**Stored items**

····················

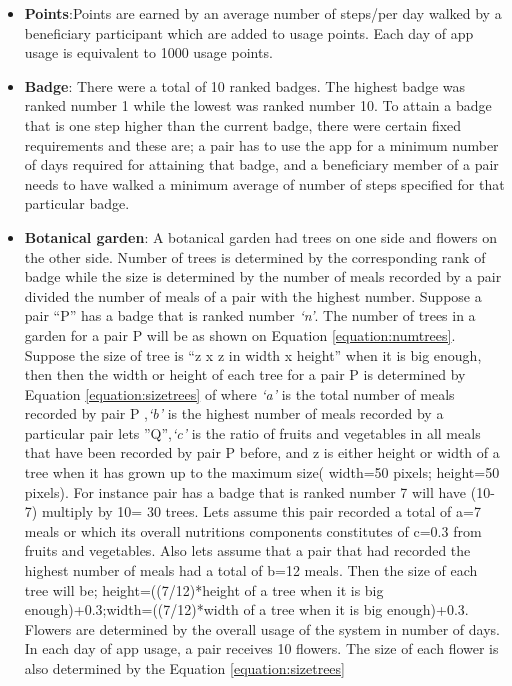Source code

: \documentclass{sig-alternate}
\begin{document}
\begin{itemize}
\item{\textbf{Points}}:Points are earned by an average number of steps/per day walked by a beneficiary participant which are added to usage points. Each day of app usage is equivalent to 1000 usage points.
\item{\textbf{Badge}}: There were a total of 10 ranked badges. The highest badge was ranked number 1 while the lowest was ranked number 10. To attain a badge that is one step higher than the current badge, there were certain fixed requirements and these are; a pair has to use the app for a minimum number of days required for attaining that badge, and a beneficiary member of a pair needs to have walked a minimum average of number of steps specified for that particular badge. 
\item{\textbf{Botanical garden}}: A botanical garden had trees on one side and flowers on the other side. Number of trees is determined by the corresponding rank of badge while the size is determined by the number of meals recorded by a pair divided the number of meals of a pair with the highest number. Suppose a pair ``P'' has a badge that is ranked number \emph{`n'}.  The number of trees in a garden for a pair P will be as shown on Equation \ref{equation:numtrees}. Suppose the size of tree is ``z x z in width x height'' when it is big enough, then then the width or height of each tree for a pair P is determined by Equation \ref{equation:sizetrees} of where \emph{`a'} is the total number of meals recorded by pair P ,\emph{`b'} is the highest number of meals recorded by a particular pair lets ''Q'',\emph{`c'} is the ratio of fruits and vegetables in all meals that have been recorded by pair P before, and z is either height or width of a tree when it has grown up to the maximum size( width=50 pixels; height=50 pixels).   For instance pair has a badge that is ranked number 7 will have (10-7) multiply by 10= 30 trees. Lets assume this pair recorded a total of a=7 meals or which its overall nutritions components constitutes of c=0.3 from fruits and vegetables. Also lets assume that a pair that had recorded the highest number of meals had a total of b=12 meals. Then the size of each tree will be; height=((7/12)*height of a tree when it is big enough)+0.3;width=((7/12)*width of a tree when it is big enough)+0.3.  Flowers are determined by the overall usage of the system in number of days. In each day of app usage, a pair receives 10 flowers. The size of each flower is also determined by the Equation \ref{equation:sizetrees}

\end{itemize}
\end{document}

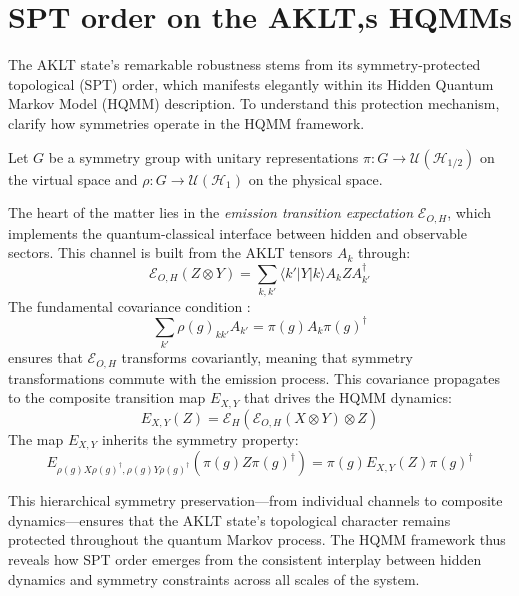 \documentclass[12pt,a4paper]{article}
\begin{document}
\section{SPT order on the AKLT,s HQMMs}\label{Sect_SPT_HQMM}
The AKLT state's remarkable robustness stems from its symmetry-protected topological (SPT) order, which manifests elegantly within its Hidden Quantum Markov Model (HQMM) description. To understand this protection mechanism,  clarify how symmetries operate in the HQMM framework.

Let $G$ be a symmetry group with unitary representations $\pi: G \to \mathcal{U}(\mathcal{H}_{1/2})$ on the virtual space and $\rho: G \to \mathcal{U}(\mathcal{H}_1)$ on the physical space.



The heart of the matter lies in the \emph{emission transition expectation} $\mathcal{E}_{O,H}$, which implements the quantum-classical interface between hidden and observable sectors. This channel is built from the AKLT tensors $A_k$ through:
\begin{equation}\label{eq:EOH2}
  \mathcal{E}_{O,H}(Z \otimes Y) = \sum_{k,k'} \langle k'|Y|k\rangle A_k Z A_{k'}^\dagger
\end{equation}
The fundamental covariance condition \cite{AKLT1987,Pollmann2010}:
\begin{equation*}\label{eq:Cov}
    \sum_{k'} \rho(g)_{k k'} A_{k'} = \pi(g) A_k \pi(g)^\dagger
\end{equation*}
ensures that $\mathcal{E}_{O,H}$ transforms covariantly, meaning that symmetry transformations commute with the emission process. This covariance propagates to the composite transition map $E_{X,Y}$ that drives the HQMM dynamics:
\[
E_{X,Y}(Z) = \mathcal{E}_H(\mathcal{E}_{O,H}(X \otimes Y) \otimes Z)
\]
The map $E_{X,Y}$ inherits the symmetry property:
\[
E_{\rho(g)X\rho(g)^\dagger, \rho(g)Y\rho(g)^\dagger}(\pi(g)Z\pi(g)^\dagger) = \pi(g)E_{X,Y}(Z)\pi(g)^\dagger
\]

This hierarchical symmetry preservation---from individual channels to composite dynamics---ensures that the AKLT state's topological character remains protected throughout the quantum Markov process. The HQMM framework thus reveals how SPT order emerges from the consistent interplay between hidden dynamics and symmetry constraints across all scales of the system.
\end{document}
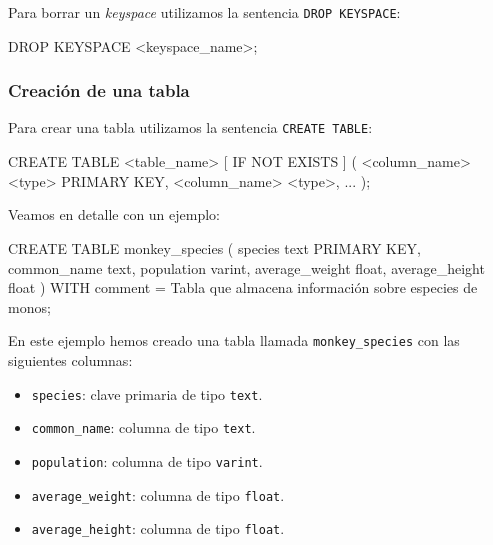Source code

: \documentclass[
]{book}
\newenvironment{Shaded}{}{}
\newcommand{\NormalTok}[1]{#1}
\providecommand{\tightlist}{%
  \setlength{\itemsep}{0pt}\setlength{\parskip}{0pt}}
\begin{document}
Para borrar un \emph{keyspace} utilizamos la sentencia \texttt{DROP\ KEYSPACE}:

\begin{Shaded}
\begin{Highlighting}[]
\NormalTok{DROP KEYSPACE \textless{}keyspace\_name\textgreater{};}
\end{Highlighting}
\end{Shaded}

\subsubsection{Creación de una tabla}\label{creaciuxf3n-de-una-tabla}

Para crear una tabla utilizamos la sentencia \texttt{CREATE\ TABLE}:

\begin{Shaded}
\begin{Highlighting}[]
\NormalTok{CREATE TABLE \textless{}table\_name\textgreater{} [     IF NOT EXISTS ] (}
\NormalTok{  \textless{}column\_name\textgreater{} \textless{}type\textgreater{} PRIMARY KEY,}
\NormalTok{  \textless{}column\_name\textgreater{} \textless{}type\textgreater{},}
\NormalTok{  ...}
\NormalTok{);}
\end{Highlighting}
\end{Shaded}

Veamos en detalle con un ejemplo:

\begin{Shaded}
\begin{Highlighting}[]
\NormalTok{CREATE TABLE monkey\_species (}
\NormalTok{    species text PRIMARY KEY,}
\NormalTok{    common\_name text,}
\NormalTok{    population varint,}
\NormalTok{    average\_weight float,}
\NormalTok{    average\_height float}
\NormalTok{) WITH comment = \textquotesingle{}Tabla que almacena información sobre especies de monos\textquotesingle{};}
\end{Highlighting}
\end{Shaded}

En este ejemplo hemos creado una tabla llamada \texttt{monkey\_species} con las siguientes columnas:

\begin{itemize}
\tightlist
\item
  \texttt{species}: clave primaria de tipo \texttt{text}.
\item
  \texttt{common\_name}: columna de tipo \texttt{text}.
\item
  \texttt{population}: columna de tipo \texttt{varint}.
\item
  \texttt{average\_weight}: columna de tipo \texttt{float}.
\item
  \texttt{average\_height}: columna de tipo \texttt{float}.
\end{itemize}
\end{document}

····················

**TASK INSTRUCTIONS**
Go line by line through the records above and copy each one containing "tightlist".

**OUTPUT OF THE EXERCISE**
\providecommand{\tightlist}{%
\tightlist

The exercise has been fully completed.